NBG-vertaling 1951

Jesaja 5:7-23 NBG-vertaling 1951 (NBG51)

7. Welnu, de wijngaard van de Here der heerscharen is het huis Israëls, en de mannen van Juda zijn de planten waarin Hij vreugde heeft; Hij verwachtte goed bestuur, maar zie, het was bloedbestuur; rechtsbetrachting, maar zie, het was rechtsverkrachting.

8. Wee hun die huis aan huis voegen, akker aan akker trekken, totdat er geen plaats meer is, en gij alleen de gezeten lieden zijt in het land.

9. De Here der heerscharen sprak tot mij: Voorwaar, vele huizen zullen verwoest worden, grote en schone zonder bewoner zijn;

10. want tien juk wijngaard zullen slechts één bath opleveren en een homer zaaikoren zal slechts een efa opleveren.

11. Wee hun die reeds des morgens vroeg bedwelmende drank zoeken; die laat in de nacht opblijven, terwijl de wijn hen verhit.

12. Dan bestaat hun feest in citer en harp, tamboerijn, fluit en wijn, maar op het doen des Heren letten zij niet en het werk zijner handen zien zij niet.

13. Daarom gaat mijn volk in ballingschap wegens gemis aan begrip, zijn edelen worden hongerlijders, en zijn menigte versmacht van dorst.

14. Daarom doet het dodenrijk zijn keel wijd open en spert het zijn muil op, mateloos, zodat daarin verzinkt de luister van dit volk, zijn menigte, zijn gedruis en al wat daarin dartel is.

15. Dan wordt de mens verlaagd en de man wordt vernederd, ook worden de ogen der hoogmoedigen vernederd.

16. Maar de Here der heerscharen wordt verhoogd door recht en de heilige God wordt geheiligd door gerechtigheid.

17. Dan zullen de schapen grazen als op hun eigen weide, en vreemdelingen zullen in de puinhopen der weldoorvoeden zoeken wat van hun gading is.

18. Wee hun die de ongerechtigheid tot zich trekken met koorden van valsheid en de zonde als met een wagentouw;

19. die zeggen: Hij haaste Zich, Hij volvoere snel zijn werk, opdat wij het zien; het raadsbesluit van de Heilige Israëls nadere en kome, opdat wij het leren kennen.

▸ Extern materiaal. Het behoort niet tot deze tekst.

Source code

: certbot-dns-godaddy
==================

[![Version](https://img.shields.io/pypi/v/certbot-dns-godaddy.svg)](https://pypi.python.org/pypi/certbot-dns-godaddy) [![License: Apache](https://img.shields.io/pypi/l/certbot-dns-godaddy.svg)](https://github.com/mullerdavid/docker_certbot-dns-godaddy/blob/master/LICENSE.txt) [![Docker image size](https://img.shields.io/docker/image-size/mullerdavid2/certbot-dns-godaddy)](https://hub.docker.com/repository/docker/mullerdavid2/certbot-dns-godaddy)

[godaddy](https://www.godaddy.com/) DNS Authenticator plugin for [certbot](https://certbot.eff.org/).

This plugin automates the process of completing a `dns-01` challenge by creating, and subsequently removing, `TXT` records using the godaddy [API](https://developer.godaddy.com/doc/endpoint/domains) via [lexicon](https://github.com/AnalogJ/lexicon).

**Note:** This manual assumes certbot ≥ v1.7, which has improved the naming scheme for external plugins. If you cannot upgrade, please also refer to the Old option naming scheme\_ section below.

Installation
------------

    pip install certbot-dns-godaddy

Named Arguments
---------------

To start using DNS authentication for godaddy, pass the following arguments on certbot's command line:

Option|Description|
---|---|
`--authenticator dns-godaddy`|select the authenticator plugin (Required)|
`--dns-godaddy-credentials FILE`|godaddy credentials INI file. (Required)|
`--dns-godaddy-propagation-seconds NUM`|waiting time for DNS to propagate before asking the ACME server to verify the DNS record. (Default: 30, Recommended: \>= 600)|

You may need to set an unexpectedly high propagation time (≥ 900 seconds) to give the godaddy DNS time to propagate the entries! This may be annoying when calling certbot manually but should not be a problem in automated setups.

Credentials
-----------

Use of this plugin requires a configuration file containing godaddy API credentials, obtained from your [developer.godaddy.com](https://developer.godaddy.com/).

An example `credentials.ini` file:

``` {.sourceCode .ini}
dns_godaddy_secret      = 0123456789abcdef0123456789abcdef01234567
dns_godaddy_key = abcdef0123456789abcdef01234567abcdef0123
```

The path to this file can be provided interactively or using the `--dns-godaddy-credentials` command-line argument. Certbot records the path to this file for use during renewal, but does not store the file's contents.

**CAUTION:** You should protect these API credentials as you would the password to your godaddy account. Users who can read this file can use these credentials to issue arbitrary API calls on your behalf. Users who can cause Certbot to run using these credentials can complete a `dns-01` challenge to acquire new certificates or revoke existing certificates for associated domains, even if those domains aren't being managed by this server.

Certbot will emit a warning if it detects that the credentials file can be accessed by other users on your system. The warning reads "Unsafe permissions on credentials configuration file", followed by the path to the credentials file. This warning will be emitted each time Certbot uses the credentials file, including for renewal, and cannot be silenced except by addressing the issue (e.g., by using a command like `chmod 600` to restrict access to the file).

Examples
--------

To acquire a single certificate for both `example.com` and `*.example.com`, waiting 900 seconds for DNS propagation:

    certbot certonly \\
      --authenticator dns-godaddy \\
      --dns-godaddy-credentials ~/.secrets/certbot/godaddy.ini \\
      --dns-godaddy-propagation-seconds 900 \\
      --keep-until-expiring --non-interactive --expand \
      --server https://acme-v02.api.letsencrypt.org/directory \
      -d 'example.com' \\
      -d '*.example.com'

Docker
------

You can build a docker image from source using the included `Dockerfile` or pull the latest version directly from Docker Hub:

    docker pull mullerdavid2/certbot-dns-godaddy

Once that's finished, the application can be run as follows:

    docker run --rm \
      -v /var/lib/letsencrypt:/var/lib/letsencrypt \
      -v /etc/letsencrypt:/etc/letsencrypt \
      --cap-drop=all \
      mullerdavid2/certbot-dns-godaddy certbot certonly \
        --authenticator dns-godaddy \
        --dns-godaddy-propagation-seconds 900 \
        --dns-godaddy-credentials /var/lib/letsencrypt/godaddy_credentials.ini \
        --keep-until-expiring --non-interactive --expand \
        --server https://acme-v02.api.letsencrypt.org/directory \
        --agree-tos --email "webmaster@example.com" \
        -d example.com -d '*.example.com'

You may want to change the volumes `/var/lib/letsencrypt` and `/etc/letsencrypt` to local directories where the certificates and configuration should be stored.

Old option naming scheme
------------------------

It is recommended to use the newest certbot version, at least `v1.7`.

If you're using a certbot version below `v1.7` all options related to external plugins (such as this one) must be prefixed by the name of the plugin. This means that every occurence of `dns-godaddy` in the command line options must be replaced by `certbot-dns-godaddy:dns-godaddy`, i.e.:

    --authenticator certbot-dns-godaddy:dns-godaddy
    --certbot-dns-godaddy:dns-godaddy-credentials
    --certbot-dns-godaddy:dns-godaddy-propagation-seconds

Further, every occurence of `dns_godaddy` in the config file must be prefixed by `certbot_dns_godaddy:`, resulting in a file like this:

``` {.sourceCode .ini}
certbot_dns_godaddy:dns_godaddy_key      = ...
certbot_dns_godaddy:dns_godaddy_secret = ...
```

20. Wee hun die het kwade goed noemen en het goede kwaad; die duisternis voorstellen als licht en licht als duisternis; die bitter doen doorgaan voor zoet en zoet voor bitter.

21. Wee hun die in eigen oog wijs zijn en in eigen oordeel verstandig.

22. Wee hun die helden zijn in het drinken van wijn en dapperen in het mengen van bedwelmende drank;

23. die voor een geschenk de schuldige vrijspreken en de rechtvaardige zijn gerechtigheid ontnemen.